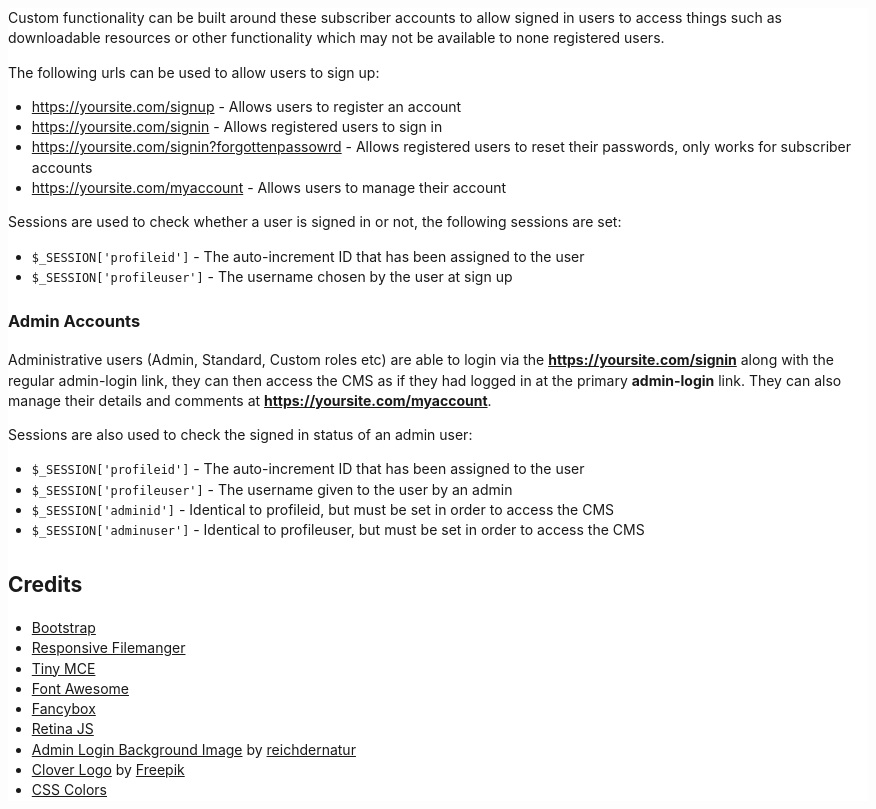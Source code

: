 Custom functionality can be built around these subscriber accounts to allow signed in users to access things such as downloadable resources or other functionality which may not be available to none registered users.

The following urls can be used to allow users to sign up:

* https://yoursite.com/signup - Allows users to register an account
* https://yoursite.com/signin - Allows registered users to sign in
* https://yoursite.com/signin?forgottenpassowrd - Allows registered users to reset their passwords, only works for subscriber accounts
* https://yoursite.com/myaccount - Allows users to manage their account

Sessions are used to check whether a user is signed in or not, the following sessions are set:

* `$_SESSION['profileid']` - The auto-increment ID that has been assigned to the user
* `$_SESSION['profileuser']` - The username chosen by the user at sign up

### Admin Accounts

Administrative users (Admin, Standard, Custom roles etc) are able to login via the **https://yoursite.com/signin** along with the regular admin-login link, they can then access the CMS as if they had logged in at the primary **admin-login** link. They can also manage their details and comments at **https://yoursite.com/myaccount**.

Sessions are also used to check the signed in status of an admin user:

* `$_SESSION['profileid']` - The auto-increment ID that has been assigned to the user
* `$_SESSION['profileuser']` - The username given to the user by an admin
* `$_SESSION['adminid']` - Identical to profileid, but must be set in order to access the CMS
* `$_SESSION['adminuser']` - Identical to profileuser, but must be set in order to access the CMS

## Credits

* [Bootstrap](https://github.com/twbs/bootstrap)
* [Responsive Filemanger](https://github.com/trippo/ResponsiveFilemanager)
* [Tiny MCE](https://www.tiny.cloud/)
* [Font Awesome](https://fontawesome.com/)
* [Fancybox](https://fancyapps.com/docs/ui/fancybox/)
* [Retina JS](https://imulus.github.io/retinajs/)
* [Admin Login Background Image](https://pixabay.com/photos/clover-shamrocks-happiness-nature-773946/) by [reichdernatur](https://pixabay.com/users/reichdernatur-173351/)
* [Clover Logo](https://www.flaticon.com/free-icon/clover_1488723?term=clover&page=1&position=6&page=1&position=6&related_id=1488723&origin=search) by [Freepik](https://www.freepik.com)
* [CSS Colors](https://gist.github.com/bobspace/2712980)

::::::::

- [EXERCISE PROMPT]: Give the exact lines, and only those, from the line containing "register an account" through the line containing "manage their account" in the entries above.

- [SOLUTION BELOW]:
* https://yoursite.com/signup - Allows users to register an account
* https://yoursite.com/signin - Allows registered users to sign in
* https://yoursite.com/signin?forgottenpassowrd - Allows registered users to reset their passwords, only works for subscriber accounts
* https://yoursite.com/myaccount - Allows users to manage their account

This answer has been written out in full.